MVMT Watches Inc.
- Company type: Watches
- Founded: June 2013
- Headquarters: 5454 Beethoven Street, Los Angeles, California, U.S.
- Owner: Movado
- Website: www.mvmtwatches.com

= MVMT Watches =

Watch company in California, US

MVMT Watches Inc. (pronounced "movement") (or simply MVMT) is an American watchmaker that sells quartz watches, as well as sunglasses and other accessories. The company was founded in June 2013 and was acquired by Movado in August 2018.

== Etymology ==
The word "MVMT" is a play-on-words, denoting both the movement of time and people, as well as the movement component of a watch.

== History ==
MVMT was co-founded in June 2013 by college dropouts Jake Kassan and Kramer LaPlante. They raised more than $290,000 for MVMT through two crowdfunding campaigns on Indiegogo.
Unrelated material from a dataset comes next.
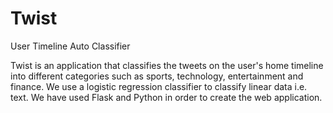 Twist
=====

User Timeline Auto Classifier

Twist is an application that classifies the tweets on the user's home timeline into different categories such as sports, technology, entertainment and finance. We use a logistic regression classifier to classify linear data i.e. text. We have used Flask and Python in order to create the web application.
MVMT started selling sunglasses in 2016 and was acquired by watchmaker Movado in August 2018 for over $100 million, possibly reaching $200 million depending on performance.

== Userbase and sales ==
According to MVMT, in 2017, 88% of their users were under 34 years old and 45% were under 24.

By December 2016, the company had sold over 600,000 watches and was estimated to have sold over 1 million watches by September 2018.